If learning about individual cogs is what's important, and once you've done that it's okay to move on and let AI do it, than you can build the specific thing you want to learn about in detail in isolation, as a learning project — like many programmers already do, and many CS courses already require — perhaps on your own, or perhaps following along with a substantial book on the matter; then once you've gained that understanding, you can move on to other things in projects that aren't focused on learning about that thing.

jen729w 5 hours ago | parent | prev | next [-]

I think this is a terrible argument.

I assume you use JavaScript? TypeScript or Go perhaps?

Pfft, amateur. I only code in Assembly. Must be boring for you using such a high-level language. How do you learn anything? I bet you don't even know what the cog of the engine is doing.

logicprog 5 hours ago | parent | prev [-]

> The boring parts where you learn.

It's okay not to memorize everything involved in a software project. Sometimes what you want to learn or experiment with is elsewhere, and so you use the AI to handle the parts you're less interested in learning at a deep and intimate level. That's okay. This mentality that you absolutely have to work through manually implementing everything, every time, even when it's not related to what you're actually interested in, wanted to do, or your end-goal, just because it "builds character" is understandable, and it can increase your generality, but it's not mandatory.

Additionally, if you're not doing vibe coding, but sort of pair-programming with the AI in something like Zed, where the code is collaboratively edited and it's very code-forward — so it doesn't incentivize you to stay away from the code and ignore it, the way agents like Claude Code do — you can still learn a ton about the deep technical processes of your codebase, and how to implement algorithms, because you can look at what the agent is doing and go:

"Oh, it's having to use a very confusing architecture here to get around this limitation of my architecture elsewhere; it isn't going to understand that later, let alone me. Guess that architectural decision was bad."

"Oh, shit, we used this over complicated architecture/violated local reasoning/referential transparency/modularity/deep-narrow modules/single-concern principles, and now we can't make changes effectively, and I'm confused. I shouldn't do that in the future."
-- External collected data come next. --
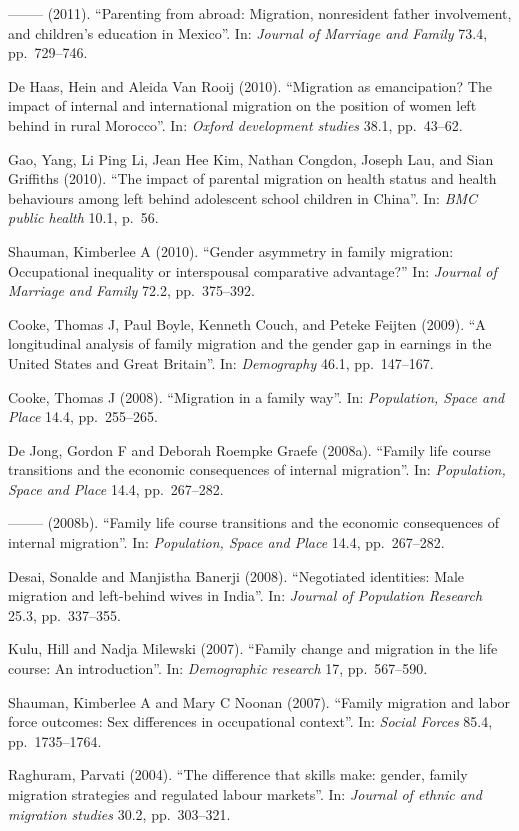 \documentclass[
  12pt,
]{article}
\begin{document}
-------- (2011). ``Parenting from abroad: Migration, nonresident father
involvement, and children's education in Mexico''. In:
\emph{Journal of Marriage and Family} 73.4, pp.~729--746.

De Haas, Hein and Aleida Van Rooij (2010). ``Migration as emancipation?
The impact of internal and international migration on the position of
women left behind in rural Morocco''. In:
\emph{Oxford development studies} 38.1, pp.~43--62.

Gao, Yang, Li Ping Li, Jean Hee Kim, Nathan Congdon, Joseph Lau, and
Sian Griffiths (2010). ``The impact of parental migration on health
status and health behaviours among left behind adolescent school
children in China''. In: \emph{BMC public health} 10.1, p.~56.

Shauman, Kimberlee A (2010). ``Gender asymmetry in family migration:
Occupational inequality or interspousal comparative advantage?'' In:
\emph{Journal of Marriage and Family} 72.2, pp.~375--392.

Cooke, Thomas J, Paul Boyle, Kenneth Couch, and Peteke Feijten (2009).
``A longitudinal analysis of family migration and the gender gap in
earnings in the United States and Great Britain''. In: \emph{Demography}
46.1, pp.~147--167.

Cooke, Thomas J (2008). ``Migration in a family way''. In:
\emph{Population, Space and Place} 14.4, pp.~255--265.

De Jong, Gordon F and Deborah Roempke Graefe (2008a). ``Family life
course transitions and the economic consequences of internal
migration''. In: \emph{Population, Space and Place} 14.4, pp.~267--282.

-------- (2008b). ``Family life course transitions and the economic
consequences of internal migration''. In:
\emph{Population, Space and Place} 14.4, pp.~267--282.

Desai, Sonalde and Manjistha Banerji (2008). ``Negotiated identities:
Male migration and left-behind wives in India''. In:
\emph{Journal of Population Research} 25.3, pp.~337--355.

Kulu, Hill and Nadja Milewski (2007). ``Family change and migration in
the life course: An introduction''. In: \emph{Demographic research} 17,
pp.~567--590.

Shauman, Kimberlee A and Mary C Noonan (2007). ``Family migration and
labor force outcomes: Sex differences in occupational context''. In:
\emph{Social Forces} 85.4, pp.~1735--1764.

Raghuram, Parvati (2004). ``The difference that skills make: gender,
family migration strategies and regulated labour markets''. In:
\emph{Journal of ethnic and migration studies} 30.2, pp.~303--321.
\end{document}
"Hmm, this algorithm is too slow for this use-case, even though it's theoretically better, let's try another one."

"After profiling the program, it's too slow here, here, and here — it looks like we should've added caching here, avoided doing that work at all there, and used a better algorithm there."

"Having described this code and seeing it written out, I see it's overcomplicated/not DRY enough, and thus difficult to modify/read, let's simplify/factor out."

"Interesting, I thought the technologies I chose would be able to do XYZ, but actually it turns out they're not as good at that as I thought / have other drawbacks / didn't pan out long term, and it's causing the AI to write reams of code to compensate, which is coming back to bite me in the ass, I now understand the tradeoffs of these technologies better."

Or even just things like

"Oh! I didn't know this language/framework/library could do that! Although I may not remember the precise syntax, that's a useful thing I'll file away for later."

"Oh, so that's what that looks like / that's how you do it. Got it. I'll look that up and read more about it, and save the bookmark."

> Unless you already have the knowledge, then fine. "here's my code make it better" but if it's the 14th time you've written the ring buffer, why are you not using one of the previous thirteen versions? Are you saying that the vibed code is more superior then your own coding?

There are a lot of reasons one might not be able to, or want to, use existing dependencies.

xenadu02 4 hours ago | parent | prev [-]

Like any tool it can be put to productive use or it can be used to crank out absolute garbage.